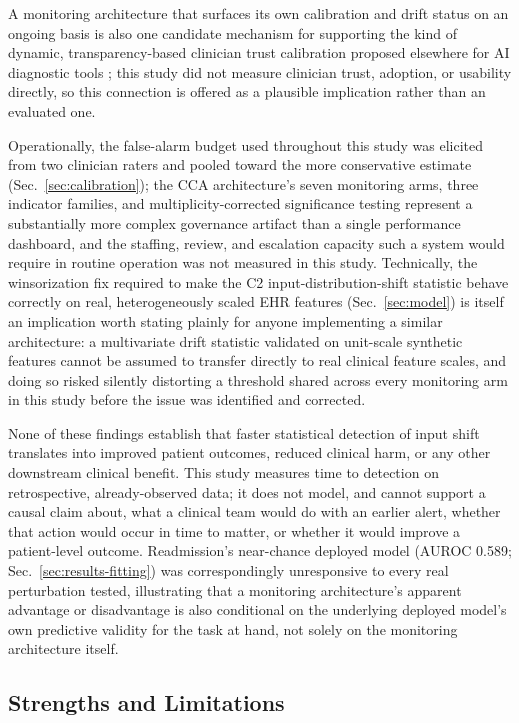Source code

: \documentclass[preprintsapa,article,submit,oneauthor]{Definitions/mdpi}
\begin{document}
A monitoring architecture that surfaces its own calibration and drift status on an ongoing basis is also one candidate mechanism for supporting the kind of dynamic, transparency-based clinician trust calibration proposed elsewhere for AI diagnostic tools \citep{yu2025trust}; this study did not measure clinician trust, adoption, or usability directly, so this connection is offered as a plausible implication rather than an evaluated one.

Operationally, the false-alarm budget used throughout this study was elicited from two clinician raters and pooled toward the more conservative estimate (Sec.~\ref{sec:calibration}); the CCA architecture's seven monitoring arms, three indicator families, and multiplicity-corrected significance testing represent a substantially more complex governance artifact than a single performance dashboard, and the staffing, review, and escalation capacity such a system would require in routine operation was not measured in this study. Technically, the winsorization fix required to make the C2 input-distribution-shift statistic behave correctly on real, heterogeneously scaled EHR features (Sec.~\ref{sec:model}) is itself an implication worth stating plainly for anyone implementing a similar architecture: a multivariate drift statistic validated on unit-scale synthetic features cannot be assumed to transfer directly to real clinical feature scales, and doing so risked silently distorting a threshold shared across every monitoring arm in this study before the issue was identified and corrected.

None of these findings establish that faster statistical detection of input shift translates into improved patient outcomes, reduced clinical harm, or any other downstream clinical benefit. This study measures time to detection on retrospective, already-observed data; it does not model, and cannot support a causal claim about, what a clinical team would do with an earlier alert, whether that action would occur in time to matter, or whether it would improve a patient-level outcome. Readmission's near-chance deployed model (AUROC 0.589; Sec.~\ref{sec:results-fitting}) was correspondingly unresponsive to every real perturbation tested, illustrating that a monitoring architecture's apparent advantage or disadvantage is also conditional on the underlying deployed model's own predictive validity for the task at hand, not solely on the monitoring architecture itself.

\subsection{Strengths and Limitations}\label{sec:disc-limitations}
\end{document}
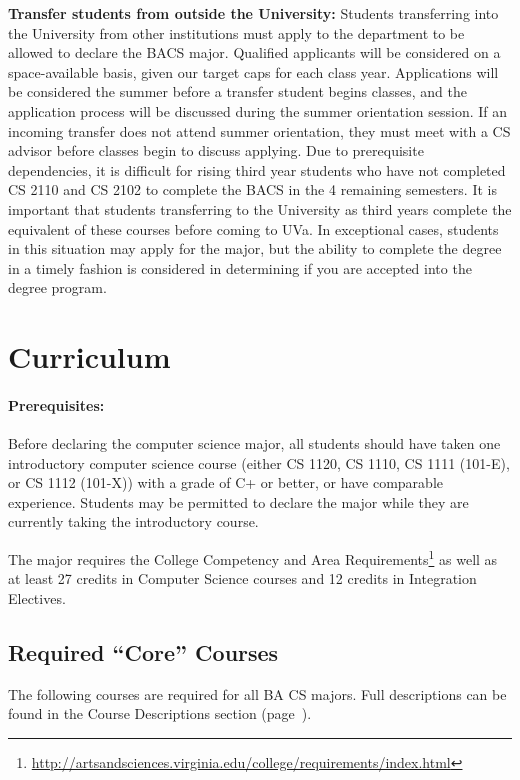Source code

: \documentclass[10pt,letter]{book}
\newcommand{\mysection}[1]{\section{#1}\renewcommand{\rightmark}{#1}}
\newcommand{\myurl}[1]{\footnote{\scriptsize\url{#1}}}
\begin{document}
{\bf Transfer students from outside the University:} Students
transferring into the University from other institutions must apply to
the department to be allowed to declare the BACS major. Qualified
applicants will be considered on a space-available basis, given our
target caps for each class year. Applications will be considered the
summer before a transfer student begins classes, and the application
process will be discussed during the summer orientation session. If an
incoming transfer does not attend summer orientation, they must meet
with a CS advisor before classes begin to discuss applying.  Due to
prerequisite dependencies, it is difficult for rising third year
students who have not completed CS 2110 and CS 2102 to complete the
BACS in the 4 remaining semesters. It is important that students
transferring to the University as third years complete the equivalent
of these courses before coming to UVa. In exceptional cases, students
in this situation may apply for the major, but the ability to complete
the degree in a timely fashion is considered in determining if
you are accepted into the degree program.




\mysection{Curriculum}

\paragraph{Prerequisites:}

Before declaring the computer science major, all students should have
taken one introductory computer science course (either CS 1120,
CS 1110, CS 1111 (101-E), or CS 1112 (101-X)) with a grade of C+
or better, or have comparable experience. Students may be permitted to
declare the major while they are currently taking the introductory
course.

The major requires the College Competency and Area
Requirements\myurl{http://artsandsciences.virginia.edu/college/requirements/index.html}
as well as at least 27 credits in Computer Science courses and 12
credits in Integration Electives.

\subsection{Required ``Core'' Courses}

The following courses are required for all BA CS majors.  Full
descriptions can be found in the Course Descriptions section
(page~\pageref{sec:coursedesc}).
\end{document}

※ ※ ※

ABOUT THIS TASK >>
Scan the listing above. Collect all lines with the word "than".

EXERCISE RESPONSE >>
A monitoring architecture that surfaces its own calibration and drift status on an ongoing basis is also one candidate mechanism for supporting the kind of dynamic, transparency-based clinician trust calibration proposed elsewhere for AI diagnostic tools \citep{yu2025trust}; this study did not measure clinician trust, adoption, or usability directly, so this connection is offered as a plausible implication rather than an evaluated one.
Operationally, the false-alarm budget used throughout this study was elicited from two clinician raters and pooled toward the more conservative estimate (Sec.~\ref{sec:calibration}); the CCA architecture's seven monitoring arms, three indicator families, and multiplicity-corrected significance testing represent a substantially more complex governance artifact than a single performance dashboard, and the staffing, review, and escalation capacity such a system would require in routine operation was not measured in this study. Technically, the winsorization fix required to make the C2 input-distribution-shift statistic behave correctly on real, heterogeneously scaled EHR features (Sec.~\ref{sec:model}) is itself an implication worth stating plainly for anyone implementing a similar architecture: a multivariate drift statistic validated on unit-scale synthetic features cannot be assumed to transfer directly to real clinical feature scales, and doing so risked silently distorting a threshold shared across every monitoring arm in this study before the issue was identified and corrected.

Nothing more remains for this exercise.